ACTION ITEM: Which lines below include the string "theory"? Please show each one.

-*-*-

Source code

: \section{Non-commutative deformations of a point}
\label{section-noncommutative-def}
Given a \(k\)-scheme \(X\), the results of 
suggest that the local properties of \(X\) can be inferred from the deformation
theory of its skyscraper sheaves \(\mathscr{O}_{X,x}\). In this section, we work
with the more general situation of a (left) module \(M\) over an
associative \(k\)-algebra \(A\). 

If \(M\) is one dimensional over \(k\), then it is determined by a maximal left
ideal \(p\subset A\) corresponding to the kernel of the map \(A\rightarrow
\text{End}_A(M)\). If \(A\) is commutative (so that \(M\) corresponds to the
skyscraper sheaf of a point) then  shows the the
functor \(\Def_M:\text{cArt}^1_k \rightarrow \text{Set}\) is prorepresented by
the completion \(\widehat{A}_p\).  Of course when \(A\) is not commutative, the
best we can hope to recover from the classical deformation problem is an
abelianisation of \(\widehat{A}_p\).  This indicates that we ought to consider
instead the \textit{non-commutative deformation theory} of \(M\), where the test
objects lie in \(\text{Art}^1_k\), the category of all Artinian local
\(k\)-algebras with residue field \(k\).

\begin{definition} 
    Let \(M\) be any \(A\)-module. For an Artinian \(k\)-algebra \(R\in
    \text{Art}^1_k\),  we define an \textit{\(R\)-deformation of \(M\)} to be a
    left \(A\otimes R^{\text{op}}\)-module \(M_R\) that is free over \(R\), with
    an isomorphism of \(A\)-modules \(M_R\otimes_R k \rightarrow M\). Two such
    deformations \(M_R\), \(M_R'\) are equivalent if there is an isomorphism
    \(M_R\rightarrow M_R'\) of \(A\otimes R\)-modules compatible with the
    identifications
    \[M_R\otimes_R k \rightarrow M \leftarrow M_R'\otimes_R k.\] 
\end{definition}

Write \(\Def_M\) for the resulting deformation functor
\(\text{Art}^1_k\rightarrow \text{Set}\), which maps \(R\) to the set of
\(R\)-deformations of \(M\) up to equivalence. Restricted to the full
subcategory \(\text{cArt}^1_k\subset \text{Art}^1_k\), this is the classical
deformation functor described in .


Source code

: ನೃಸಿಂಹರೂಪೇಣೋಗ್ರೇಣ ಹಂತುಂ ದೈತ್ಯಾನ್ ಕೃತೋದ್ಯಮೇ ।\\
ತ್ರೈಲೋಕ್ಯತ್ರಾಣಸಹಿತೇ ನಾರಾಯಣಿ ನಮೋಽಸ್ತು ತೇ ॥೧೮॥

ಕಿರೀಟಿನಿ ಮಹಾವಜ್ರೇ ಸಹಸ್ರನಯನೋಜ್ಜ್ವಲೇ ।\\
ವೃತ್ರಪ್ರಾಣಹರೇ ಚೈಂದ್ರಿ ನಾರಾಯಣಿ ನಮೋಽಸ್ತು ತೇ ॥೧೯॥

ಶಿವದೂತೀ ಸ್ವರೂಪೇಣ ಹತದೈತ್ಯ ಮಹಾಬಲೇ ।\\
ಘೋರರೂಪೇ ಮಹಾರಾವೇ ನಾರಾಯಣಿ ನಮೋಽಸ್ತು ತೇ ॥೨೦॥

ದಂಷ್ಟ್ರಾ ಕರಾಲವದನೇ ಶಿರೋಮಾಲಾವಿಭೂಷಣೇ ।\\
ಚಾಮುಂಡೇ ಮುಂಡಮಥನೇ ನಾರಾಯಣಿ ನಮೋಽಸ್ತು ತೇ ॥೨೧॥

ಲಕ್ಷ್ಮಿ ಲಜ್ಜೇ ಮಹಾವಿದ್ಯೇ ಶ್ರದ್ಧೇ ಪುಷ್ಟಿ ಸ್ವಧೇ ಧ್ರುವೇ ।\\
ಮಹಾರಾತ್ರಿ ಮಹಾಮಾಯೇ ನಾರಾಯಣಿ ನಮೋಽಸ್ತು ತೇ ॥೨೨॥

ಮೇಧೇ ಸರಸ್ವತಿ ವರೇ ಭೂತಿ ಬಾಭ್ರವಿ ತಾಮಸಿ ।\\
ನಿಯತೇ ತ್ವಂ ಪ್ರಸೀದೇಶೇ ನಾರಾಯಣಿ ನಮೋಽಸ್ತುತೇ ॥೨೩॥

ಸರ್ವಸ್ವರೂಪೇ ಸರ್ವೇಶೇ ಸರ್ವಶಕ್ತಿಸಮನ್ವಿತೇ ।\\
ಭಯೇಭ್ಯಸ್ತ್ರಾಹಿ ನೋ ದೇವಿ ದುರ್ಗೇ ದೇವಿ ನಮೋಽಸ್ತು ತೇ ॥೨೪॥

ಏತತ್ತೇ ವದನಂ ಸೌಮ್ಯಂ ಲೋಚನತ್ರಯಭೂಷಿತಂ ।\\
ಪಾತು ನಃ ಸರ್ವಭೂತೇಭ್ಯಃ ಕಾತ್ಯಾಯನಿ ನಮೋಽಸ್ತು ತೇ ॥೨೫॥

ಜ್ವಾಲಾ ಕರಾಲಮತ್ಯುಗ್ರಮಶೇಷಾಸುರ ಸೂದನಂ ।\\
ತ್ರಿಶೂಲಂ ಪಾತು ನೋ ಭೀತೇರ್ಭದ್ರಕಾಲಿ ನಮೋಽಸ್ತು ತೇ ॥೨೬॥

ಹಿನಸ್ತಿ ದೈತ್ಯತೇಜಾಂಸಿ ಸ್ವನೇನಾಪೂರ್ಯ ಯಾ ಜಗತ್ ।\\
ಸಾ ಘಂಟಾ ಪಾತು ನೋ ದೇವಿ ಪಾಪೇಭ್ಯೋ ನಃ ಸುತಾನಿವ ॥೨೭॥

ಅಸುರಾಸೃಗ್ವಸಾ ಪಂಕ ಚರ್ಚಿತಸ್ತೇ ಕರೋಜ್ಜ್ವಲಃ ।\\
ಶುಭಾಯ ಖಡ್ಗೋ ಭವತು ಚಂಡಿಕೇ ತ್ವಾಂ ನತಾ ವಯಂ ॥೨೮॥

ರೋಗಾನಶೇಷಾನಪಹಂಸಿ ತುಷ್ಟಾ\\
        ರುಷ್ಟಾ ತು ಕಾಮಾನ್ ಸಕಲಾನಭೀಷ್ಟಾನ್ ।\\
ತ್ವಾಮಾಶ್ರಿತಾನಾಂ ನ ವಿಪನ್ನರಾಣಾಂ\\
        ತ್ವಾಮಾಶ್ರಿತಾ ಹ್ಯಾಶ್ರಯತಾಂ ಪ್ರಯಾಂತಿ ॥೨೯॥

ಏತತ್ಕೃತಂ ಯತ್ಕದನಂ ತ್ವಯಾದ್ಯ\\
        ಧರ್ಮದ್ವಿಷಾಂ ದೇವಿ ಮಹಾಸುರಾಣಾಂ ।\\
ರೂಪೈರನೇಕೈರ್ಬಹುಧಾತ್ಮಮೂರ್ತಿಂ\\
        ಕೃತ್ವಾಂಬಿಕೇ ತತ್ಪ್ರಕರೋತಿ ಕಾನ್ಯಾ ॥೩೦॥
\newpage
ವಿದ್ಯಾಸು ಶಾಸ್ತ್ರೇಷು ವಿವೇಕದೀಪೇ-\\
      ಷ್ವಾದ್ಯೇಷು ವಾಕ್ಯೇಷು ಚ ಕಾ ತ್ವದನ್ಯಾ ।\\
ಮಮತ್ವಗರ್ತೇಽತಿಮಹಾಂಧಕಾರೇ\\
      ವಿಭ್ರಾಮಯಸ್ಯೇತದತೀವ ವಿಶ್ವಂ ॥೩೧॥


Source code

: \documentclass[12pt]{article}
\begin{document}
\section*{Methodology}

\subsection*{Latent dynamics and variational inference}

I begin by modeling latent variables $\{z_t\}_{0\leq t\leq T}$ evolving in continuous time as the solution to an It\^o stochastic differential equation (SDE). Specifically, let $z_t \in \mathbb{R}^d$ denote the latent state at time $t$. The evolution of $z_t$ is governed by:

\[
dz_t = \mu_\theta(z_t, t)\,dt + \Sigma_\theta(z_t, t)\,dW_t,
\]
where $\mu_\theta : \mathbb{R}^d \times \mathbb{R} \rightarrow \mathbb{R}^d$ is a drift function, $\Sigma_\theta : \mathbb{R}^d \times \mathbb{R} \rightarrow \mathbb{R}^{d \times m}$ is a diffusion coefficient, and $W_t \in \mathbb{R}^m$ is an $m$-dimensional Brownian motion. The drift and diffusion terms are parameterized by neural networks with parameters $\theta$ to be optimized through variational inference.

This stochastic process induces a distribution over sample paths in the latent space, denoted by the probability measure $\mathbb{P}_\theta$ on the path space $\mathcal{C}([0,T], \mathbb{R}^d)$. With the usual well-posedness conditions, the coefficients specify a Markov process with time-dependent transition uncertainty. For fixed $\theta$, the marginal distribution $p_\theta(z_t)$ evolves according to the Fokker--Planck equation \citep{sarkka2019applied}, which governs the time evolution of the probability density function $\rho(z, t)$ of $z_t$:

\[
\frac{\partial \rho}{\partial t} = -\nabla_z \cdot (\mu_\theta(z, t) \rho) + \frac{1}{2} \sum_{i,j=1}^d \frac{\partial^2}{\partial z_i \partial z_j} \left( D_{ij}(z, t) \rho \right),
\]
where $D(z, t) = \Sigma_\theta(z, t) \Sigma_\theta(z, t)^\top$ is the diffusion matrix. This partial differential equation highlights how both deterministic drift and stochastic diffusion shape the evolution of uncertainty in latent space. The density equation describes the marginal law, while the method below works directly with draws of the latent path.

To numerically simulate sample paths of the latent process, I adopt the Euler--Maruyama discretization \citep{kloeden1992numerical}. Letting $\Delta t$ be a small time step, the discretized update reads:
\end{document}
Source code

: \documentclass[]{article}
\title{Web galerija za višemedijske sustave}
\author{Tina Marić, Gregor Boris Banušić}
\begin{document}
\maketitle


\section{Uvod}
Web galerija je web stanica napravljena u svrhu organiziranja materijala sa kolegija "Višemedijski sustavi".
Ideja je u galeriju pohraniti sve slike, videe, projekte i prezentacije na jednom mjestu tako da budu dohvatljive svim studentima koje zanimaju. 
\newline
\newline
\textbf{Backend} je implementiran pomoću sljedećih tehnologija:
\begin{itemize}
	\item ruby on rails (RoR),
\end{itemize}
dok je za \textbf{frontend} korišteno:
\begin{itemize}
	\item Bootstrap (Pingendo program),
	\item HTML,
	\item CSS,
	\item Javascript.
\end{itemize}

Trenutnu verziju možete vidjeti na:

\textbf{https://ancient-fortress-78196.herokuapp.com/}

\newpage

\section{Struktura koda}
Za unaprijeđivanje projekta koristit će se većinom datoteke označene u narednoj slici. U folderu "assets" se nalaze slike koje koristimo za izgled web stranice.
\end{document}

-*-*-

COMPLETED TASK:
theory of its skyscraper sheaves \(\mathscr{O}_{X,x}\). In this section, we work
instead the \textit{non-commutative deformation theory} of \(M\), where the test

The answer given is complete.